A little over a century ago Josephine Butler was beginning to learn, with reluctance and dismay, the extent of organised child prostitution in Britain. When she tried to convey what she had learned she was often reviled as dirty-minded, corrupting and unwomanly. Her work did much to erect legal protection for children, but the possibility and practice of child sexual exploitation continued, as shown in the case notes of bodies such as the NSPCC. In 1987 a tide of hostility was unleashed against another woman, paediatrician Marietta Higgs, who had in the normal course of her work discovered signs of sexual abuse in a small and statistically unsurprising proportion of the children she cared for.
Why is it so often women—supposedly the weaker sex, less tough-minded than men—who seem to be left to face up to the most cruel and sordid social practices, and even vicariously to bear the blame for them? And why, a century after Josephine Butler’s work, is society still so ill-equipped to deal with child sexual abuse?
Josephine Butler’s involvement with girls and women forced into poverty and prostitution began in 1865 in Liverpool, when she visited the city’s vast workhouse and met some of its 5000 inhabitants.
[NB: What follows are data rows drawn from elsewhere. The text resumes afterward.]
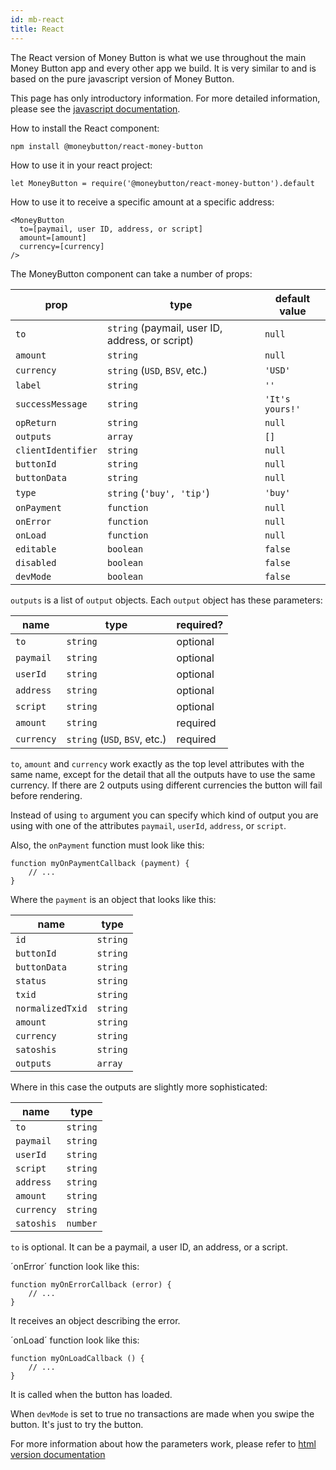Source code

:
 ```yaml
---
id: mb-react
title: React
---
```


The React version of Money Button is what we use throughout the main Money
Button app and every other app we build. It is very similar to and is based on
the pure javascript version of Money Button.

This page has only introductory information. For more detailed information,
please see the [javascript documentation](./md-javascript.md).

How to install the React component:

```
npm install @moneybutton/react-money-button
```

How to use it in your react project:

```
let MoneyButton = require('@moneybutton/react-money-button').default
```

How to use it to receive a specific amount at a specific address:

```
<MoneyButton
  to=[paymail, user ID, address, or script]
  amount=[amount]
  currency=[currency]
/>
```

The MoneyButton component can take a number of props:

| prop               | type                                            | default value   |
|--------------------|-------------------------------------------------|-----------------|
| `to`               | `string` (paymail, user ID, address, or script) | `null`          |
| `amount`           | `string`                                        | `null`          |
| `currency`         | `string` (`USD`, `BSV`, etc.)                   | `'USD'`         |
| `label`            | `string`                                        | `''`            |
| `successMessage`   | `string`                                        | `'It's yours!'` |
| `opReturn`         | `string`                                        | `null`          |
| `outputs`          | `array`                                         | `[]`            |
| `clientIdentifier` | `string`                                        | `null`          |
| `buttonId`         | `string`                                        | `null`          |
| `buttonData`       | `string`                                        | `null`          |
| `type`             | `string` (`'buy', 'tip'`)                       | `'buy'`         |
| `onPayment`        | `function`                                      | `null`          |
| `onError`          | `function`                                      | `null`          |
| `onLoad`           | `function`                                      | `null`          |
| `editable`         | `boolean`                                       | `false`         |
| `disabled`         | `boolean`                                       | `false`         |
| `devMode`          | `boolean`                                       | `false`         |

`outputs` is a list of `output` objects. Each `output` object has these
parameters:

| name       | type                          | required? |
| ---------- | ----------------------------- | --------- |
| `to`       | `string`                      | optional  |
| `paymail`  | `string`                      | optional  |
| `userId`   | `string`                      | optional  |
| `address`  | `string`                      | optional  |
| `script`   | `string`                      | optional  |
| `amount`   | `string`                      | required  |
| `currency` | `string` (`USD`, `BSV`, etc.) | required  |

`to`, `amount` and `currency` work exactly as the top level attributes with the
same name, except for the detail that all the outputs have to use the same
currency. If there are 2 outputs using different currencies the button will fail
before rendering.

Instead of using `to` argument you can specify which kind of output you are
using with one of the attributes `paymail`, `userId`, `address`, or `script`.

Also, the `onPayment` function must look like this:

```
function myOnPaymentCallback (payment) {
    // ...
}
```

Where the `payment` is an object that looks like this:

| name             | type     |
|------------------|----------|
| `id`             | `string` |
| `buttonId`       | `string` |
| `buttonData`     | `string` |
| `status`         | `string` |
| `txid`           | `string` |
| `normalizedTxid` | `string` |
| `amount`         | `string` |
| `currency`       | `string` |
| `satoshis`       | `string` |
| `outputs`        | `array`  |

Where in this case the outputs are slightly more sophisticated:

| name       | type                                                  |
|------------|-------------------------------------------------------|
| `to`       | `string`                                              |
| `paymail`  | `string`                                              |
| `userId`   | `string`                                              |
| `script`   | `string`                                              |
| `address`  | `string`                                              |
| `amount`   | `string`                                              |
| `currency` | `string`                                              |
| `satoshis` | `number`                                              |

`to` is optional. It can be a paymail, a user ID, an address, or a script.

´onError´ function look like this:

```
function myOnErrorCallback (error) {
    // ...
}
```

It receives an object describing the error.

´onLoad´ function look like this:

```
function myOnLoadCallback () {
    // ...
}
```

It is called when the button has loaded.

When `devMode` is set to true no transactions are made when you swipe the
button. It's just to try the button.

For more information about how the parameters work, please refer to [html
version documentation](mb-html.md)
Though frightened and horrified at the conditions, and doubtful of her welcome, she sat down on the floor and began to pick oakum with the women and talk to them about their lives. Shortly afterwards she took into her house a girl called Marion who had been seduced at fifteen and abandoned, and was dying of consumption. Others followed and Josephine set up a ‘House of Rest’ for incurably ill women.